_Work order_: Could you return the listing below exactly, with every line intact?

_Extracted records_:
▼

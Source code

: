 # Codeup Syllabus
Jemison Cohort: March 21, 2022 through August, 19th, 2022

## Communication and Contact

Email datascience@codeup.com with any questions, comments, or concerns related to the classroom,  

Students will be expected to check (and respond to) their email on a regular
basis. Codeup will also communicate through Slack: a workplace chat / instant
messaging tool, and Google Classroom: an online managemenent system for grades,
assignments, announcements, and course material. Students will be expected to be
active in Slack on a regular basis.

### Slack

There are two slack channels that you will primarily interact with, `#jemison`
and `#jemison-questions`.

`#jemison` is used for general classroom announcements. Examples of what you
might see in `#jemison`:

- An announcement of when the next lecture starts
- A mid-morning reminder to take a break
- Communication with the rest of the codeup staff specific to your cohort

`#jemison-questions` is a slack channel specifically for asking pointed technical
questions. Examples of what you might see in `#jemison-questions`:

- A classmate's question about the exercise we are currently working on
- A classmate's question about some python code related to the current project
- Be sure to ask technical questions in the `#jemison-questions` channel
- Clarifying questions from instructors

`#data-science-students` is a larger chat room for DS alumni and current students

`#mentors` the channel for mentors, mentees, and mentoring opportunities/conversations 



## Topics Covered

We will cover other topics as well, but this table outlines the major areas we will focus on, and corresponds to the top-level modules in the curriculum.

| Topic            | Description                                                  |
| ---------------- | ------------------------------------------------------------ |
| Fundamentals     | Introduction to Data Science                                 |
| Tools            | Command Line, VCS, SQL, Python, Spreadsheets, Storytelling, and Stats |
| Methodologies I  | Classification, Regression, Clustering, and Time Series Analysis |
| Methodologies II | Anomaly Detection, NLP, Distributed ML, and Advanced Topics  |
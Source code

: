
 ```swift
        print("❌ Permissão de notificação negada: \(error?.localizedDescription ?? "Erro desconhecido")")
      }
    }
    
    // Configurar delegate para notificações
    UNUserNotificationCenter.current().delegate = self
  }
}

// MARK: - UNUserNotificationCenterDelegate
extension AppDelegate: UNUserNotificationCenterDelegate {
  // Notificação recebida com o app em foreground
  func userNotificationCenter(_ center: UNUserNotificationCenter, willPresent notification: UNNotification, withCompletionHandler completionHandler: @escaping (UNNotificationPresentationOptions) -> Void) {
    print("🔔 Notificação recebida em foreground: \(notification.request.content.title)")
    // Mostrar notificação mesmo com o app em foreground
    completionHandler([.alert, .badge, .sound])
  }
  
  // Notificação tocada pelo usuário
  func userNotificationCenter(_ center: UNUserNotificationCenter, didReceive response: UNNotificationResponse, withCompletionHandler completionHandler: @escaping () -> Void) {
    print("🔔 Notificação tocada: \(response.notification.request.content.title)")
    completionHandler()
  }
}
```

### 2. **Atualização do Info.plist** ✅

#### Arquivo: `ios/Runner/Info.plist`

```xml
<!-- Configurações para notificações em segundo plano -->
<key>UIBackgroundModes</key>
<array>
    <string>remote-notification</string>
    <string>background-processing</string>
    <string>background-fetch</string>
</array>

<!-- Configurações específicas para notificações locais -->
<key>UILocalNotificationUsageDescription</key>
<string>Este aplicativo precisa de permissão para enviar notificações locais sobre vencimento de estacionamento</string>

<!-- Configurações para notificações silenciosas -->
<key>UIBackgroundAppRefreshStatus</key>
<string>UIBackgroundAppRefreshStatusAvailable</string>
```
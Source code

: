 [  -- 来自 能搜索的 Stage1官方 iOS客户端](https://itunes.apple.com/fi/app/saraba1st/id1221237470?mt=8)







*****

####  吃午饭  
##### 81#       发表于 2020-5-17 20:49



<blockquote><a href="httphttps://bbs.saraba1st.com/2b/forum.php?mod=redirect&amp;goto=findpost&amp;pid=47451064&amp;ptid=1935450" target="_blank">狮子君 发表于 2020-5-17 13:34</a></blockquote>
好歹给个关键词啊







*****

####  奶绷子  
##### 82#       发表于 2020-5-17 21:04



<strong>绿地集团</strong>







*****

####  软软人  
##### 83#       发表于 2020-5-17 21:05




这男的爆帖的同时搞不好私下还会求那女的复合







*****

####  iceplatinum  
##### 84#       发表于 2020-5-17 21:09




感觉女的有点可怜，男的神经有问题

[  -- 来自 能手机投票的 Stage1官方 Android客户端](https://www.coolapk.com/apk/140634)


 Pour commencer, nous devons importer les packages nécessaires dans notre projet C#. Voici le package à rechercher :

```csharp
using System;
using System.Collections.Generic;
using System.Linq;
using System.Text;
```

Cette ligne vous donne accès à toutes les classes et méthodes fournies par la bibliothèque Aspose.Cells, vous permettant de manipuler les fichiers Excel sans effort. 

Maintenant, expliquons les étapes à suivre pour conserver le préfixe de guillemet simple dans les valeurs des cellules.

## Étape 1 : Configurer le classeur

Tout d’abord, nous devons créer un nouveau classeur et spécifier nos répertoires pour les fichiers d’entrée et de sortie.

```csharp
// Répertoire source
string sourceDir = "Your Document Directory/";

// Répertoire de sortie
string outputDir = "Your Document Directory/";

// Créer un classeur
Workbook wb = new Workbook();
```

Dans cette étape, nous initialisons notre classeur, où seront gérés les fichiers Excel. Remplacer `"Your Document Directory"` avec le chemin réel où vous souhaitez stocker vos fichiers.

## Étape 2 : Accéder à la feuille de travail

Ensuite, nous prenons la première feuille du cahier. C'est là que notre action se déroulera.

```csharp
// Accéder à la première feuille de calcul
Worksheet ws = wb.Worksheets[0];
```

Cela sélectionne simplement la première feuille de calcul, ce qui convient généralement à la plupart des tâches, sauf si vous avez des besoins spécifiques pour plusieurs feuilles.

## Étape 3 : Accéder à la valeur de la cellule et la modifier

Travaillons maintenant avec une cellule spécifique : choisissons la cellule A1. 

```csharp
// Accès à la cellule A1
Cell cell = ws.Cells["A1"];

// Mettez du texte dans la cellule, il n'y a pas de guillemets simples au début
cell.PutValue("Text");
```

▲

_Result of the exercise_:
Source code

: # Codeup Syllabus
Jemison Cohort: March 21, 2022 through August, 19th, 2022

## Communication and Contact

Email datascience@codeup.com with any questions, comments, or concerns related to the classroom,  

Students will be expected to check (and respond to) their email on a regular
basis. Codeup will also communicate through Slack: a workplace chat / instant
messaging tool, and Google Classroom: an online managemenent system for grades,
assignments, announcements, and course material. Students will be expected to be
active in Slack on a regular basis.

### Slack

There are two slack channels that you will primarily interact with, `#jemison`
and `#jemison-questions`.

`#jemison` is used for general classroom announcements. Examples of what you
might see in `#jemison`:

- An announcement of when the next lecture starts
- A mid-morning reminder to take a break
- Communication with the rest of the codeup staff specific to your cohort

`#jemison-questions` is a slack channel specifically for asking pointed technical
questions. Examples of what you might see in `#jemison-questions`:

- A classmate's question about the exercise we are currently working on
- A classmate's question about some python code related to the current project
- Be sure to ask technical questions in the `#jemison-questions` channel
- Clarifying questions from instructors

`#data-science-students` is a larger chat room for DS alumni and current students

`#mentors` the channel for mentors, mentees, and mentoring opportunities/conversations 



## Topics Covered

We will cover other topics as well, but this table outlines the major areas we will focus on, and corresponds to the top-level modules in the curriculum.

| Topic            | Description                                                  |
| ---------------- | ------------------------------------------------------------ |
| Fundamentals     | Introduction to Data Science                                 |
| Tools            | Command Line, VCS, SQL, Python, Spreadsheets, Storytelling, and Stats |
| Methodologies I  | Classification, Regression, Clustering, and Time Series Analysis |
| Methodologies II | Anomaly Detection, NLP, Distributed ML, and Advanced Topics  |
Source code

:
 ```swift
        print("❌ Permissão de notificação negada: \(error?.localizedDescription ?? "Erro desconhecido")")
      }
    }
    
    // Configurar delegate para notificações
    UNUserNotificationCenter.current().delegate = self
  }
}

// MARK: - UNUserNotificationCenterDelegate
extension AppDelegate: UNUserNotificationCenterDelegate {
  // Notificação recebida com o app em foreground
  func userNotificationCenter(_ center: UNUserNotificationCenter, willPresent notification: UNNotification, withCompletionHandler completionHandler: @escaping (UNNotificationPresentationOptions) -> Void) {
    print("🔔 Notificação recebida em foreground: \(notification.request.content.title)")
    // Mostrar notificação mesmo com o app em foreground
    completionHandler([.alert, .badge, .sound])
  }
  
  // Notificação tocada pelo usuário
  func userNotificationCenter(_ center: UNUserNotificationCenter, didReceive response: UNNotificationResponse, withCompletionHandler completionHandler: @escaping () -> Void) {
    print("🔔 Notificação tocada: \(response.notification.request.content.title)")
    completionHandler()
  }
}
```

### 2. **Atualização do Info.plist** ✅

#### Arquivo: `ios/Runner/Info.plist`

```xml
<!-- Configurações para notificações em segundo plano -->
<key>UIBackgroundModes</key>
<array>
    <string>remote-notification</string>
    <string>background-processing</string>
    <string>background-fetch</string>
</array>

<!-- Configurações específicas para notificações locais -->
<key>UILocalNotificationUsageDescription</key>
<string>Este aplicativo precisa de permissão para enviar notificações locais sobre vencimento de estacionamento</string>

<!-- Configurações para notificações silenciosas -->
<key>UIBackgroundAppRefreshStatus</key>
<string>UIBackgroundAppRefreshStatusAvailable</string>
```
Source code

: [  -- 来自 能搜索的 Stage1官方 iOS客户端](https://itunes.apple.com/fi/app/saraba1st/id1221237470?mt=8)







*****

####  吃午饭  
##### 81#       发表于 2020-5-17 20:49



<blockquote><a href="httphttps://bbs.saraba1st.com/2b/forum.php?mod=redirect&amp;goto=findpost&amp;pid=47451064&amp;ptid=1935450" target="_blank">狮子君 发表于 2020-5-17 13:34</a></blockquote>
好歹给个关键词啊







*****

####  奶绷子  
##### 82#       发表于 2020-5-17 21:04



<strong>绿地集团</strong>







*****

####  软软人  
##### 83#       发表于 2020-5-17 21:05




这男的爆帖的同时搞不好私下还会求那女的复合







*****

####  iceplatinum  
##### 84#       发表于 2020-5-17 21:09




感觉女的有点可怜，男的神经有问题

[  -- 来自 能手机投票的 Stage1官方 Android客户端](https://www.coolapk.com/apk/140634)


 Pour commencer, nous devons importer les packages nécessaires dans notre projet C#. Voici le package à rechercher :

```csharp
using System;
using System.Collections.Generic;
using System.Linq;
using System.Text;
```

Cette ligne vous donne accès à toutes les classes et méthodes fournies par la bibliothèque Aspose.Cells, vous permettant de manipuler les fichiers Excel sans effort. 

Maintenant, expliquons les étapes à suivre pour conserver le préfixe de guillemet simple dans les valeurs des cellules.

## Étape 1 : Configurer le classeur

Tout d’abord, nous devons créer un nouveau classeur et spécifier nos répertoires pour les fichiers d’entrée et de sortie.

```csharp
// Répertoire source
string sourceDir = "Your Document Directory/";

// Répertoire de sortie
string outputDir = "Your Document Directory/";

// Créer un classeur
Workbook wb = new Workbook();
```

Dans cette étape, nous initialisons notre classeur, où seront gérés les fichiers Excel. Remplacer `"Your Document Directory"` avec le chemin réel où vous souhaitez stocker vos fichiers.

## Étape 2 : Accéder à la feuille de travail

Ensuite, nous prenons la première feuille du cahier. C'est là que notre action se déroulera.

```csharp
// Accéder à la première feuille de calcul
Worksheet ws = wb.Worksheets[0];
```

Cela sélectionne simplement la première feuille de calcul, ce qui convient généralement à la plupart des tâches, sauf si vous avez des besoins spécifiques pour plusieurs feuilles.

## Étape 3 : Accéder à la valeur de la cellule et la modifier

Travaillons maintenant avec une cellule spécifique : choisissons la cellule A1. 

```csharp
// Accès à la cellule A1
Cell cell = ws.Cells["A1"];

// Mettez du texte dans la cellule, il n'y a pas de guillemets simples au début
cell.PutValue("Text");
```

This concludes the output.